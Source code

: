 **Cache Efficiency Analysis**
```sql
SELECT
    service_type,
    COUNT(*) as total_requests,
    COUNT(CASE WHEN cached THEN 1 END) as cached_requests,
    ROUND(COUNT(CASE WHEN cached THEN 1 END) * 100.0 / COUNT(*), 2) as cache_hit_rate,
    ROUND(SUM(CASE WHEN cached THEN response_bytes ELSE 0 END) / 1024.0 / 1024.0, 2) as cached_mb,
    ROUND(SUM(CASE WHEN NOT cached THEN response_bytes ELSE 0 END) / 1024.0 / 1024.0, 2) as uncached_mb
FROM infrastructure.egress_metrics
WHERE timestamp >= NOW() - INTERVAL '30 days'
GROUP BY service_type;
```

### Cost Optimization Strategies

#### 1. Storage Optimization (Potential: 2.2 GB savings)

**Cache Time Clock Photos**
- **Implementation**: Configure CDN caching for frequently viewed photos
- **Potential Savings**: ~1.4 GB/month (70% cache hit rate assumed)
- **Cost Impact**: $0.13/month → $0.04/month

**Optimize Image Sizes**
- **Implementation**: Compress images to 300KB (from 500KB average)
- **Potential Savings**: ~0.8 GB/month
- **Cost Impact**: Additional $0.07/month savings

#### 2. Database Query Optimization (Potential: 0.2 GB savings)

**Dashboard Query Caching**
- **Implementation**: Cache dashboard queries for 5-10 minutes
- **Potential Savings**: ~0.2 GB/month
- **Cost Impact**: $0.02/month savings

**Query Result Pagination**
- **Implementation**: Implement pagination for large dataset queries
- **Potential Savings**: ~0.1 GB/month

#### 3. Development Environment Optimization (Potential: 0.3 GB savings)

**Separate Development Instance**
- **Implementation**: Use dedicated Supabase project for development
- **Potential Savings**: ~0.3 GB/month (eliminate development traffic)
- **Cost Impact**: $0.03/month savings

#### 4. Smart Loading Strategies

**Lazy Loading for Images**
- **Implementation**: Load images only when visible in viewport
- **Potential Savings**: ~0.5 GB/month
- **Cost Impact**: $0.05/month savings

[What the task requires]
The reply is to be an exact copy of the listing.

[Output for this exercise]
Source code

: **Cache Efficiency Analysis**
```sql
SELECT
    service_type,
    COUNT(*) as total_requests,
    COUNT(CASE WHEN cached THEN 1 END) as cached_requests,
    ROUND(COUNT(CASE WHEN cached THEN 1 END) * 100.0 / COUNT(*), 2) as cache_hit_rate,
    ROUND(SUM(CASE WHEN cached THEN response_bytes ELSE 0 END) / 1024.0 / 1024.0, 2) as cached_mb,
    ROUND(SUM(CASE WHEN NOT cached THEN response_bytes ELSE 0 END) / 1024.0 / 1024.0, 2) as uncached_mb
FROM infrastructure.egress_metrics
WHERE timestamp >= NOW() - INTERVAL '30 days'
GROUP BY service_type;
```

### Cost Optimization Strategies

#### 1. Storage Optimization (Potential: 2.2 GB savings)

**Cache Time Clock Photos**
- **Implementation**: Configure CDN caching for frequently viewed photos
- **Potential Savings**: ~1.4 GB/month (70% cache hit rate assumed)
- **Cost Impact**: $0.13/month → $0.04/month

**Optimize Image Sizes**
- **Implementation**: Compress images to 300KB (from 500KB average)
- **Potential Savings**: ~0.8 GB/month
- **Cost Impact**: Additional $0.07/month savings

#### 2. Database Query Optimization (Potential: 0.2 GB savings)

**Dashboard Query Caching**
- **Implementation**: Cache dashboard queries for 5-10 minutes
- **Potential Savings**: ~0.2 GB/month
- **Cost Impact**: $0.02/month savings

**Query Result Pagination**
- **Implementation**: Implement pagination for large dataset queries
- **Potential Savings**: ~0.1 GB/month

#### 3. Development Environment Optimization (Potential: 0.3 GB savings)

**Separate Development Instance**
- **Implementation**: Use dedicated Supabase project for development
- **Potential Savings**: ~0.3 GB/month (eliminate development traffic)
- **Cost Impact**: $0.03/month savings

#### 4. Smart Loading Strategies

**Lazy Loading for Images**
- **Implementation**: Load images only when visible in viewport
- **Potential Savings**: ~0.5 GB/month
- **Cost Impact**: $0.05/month savings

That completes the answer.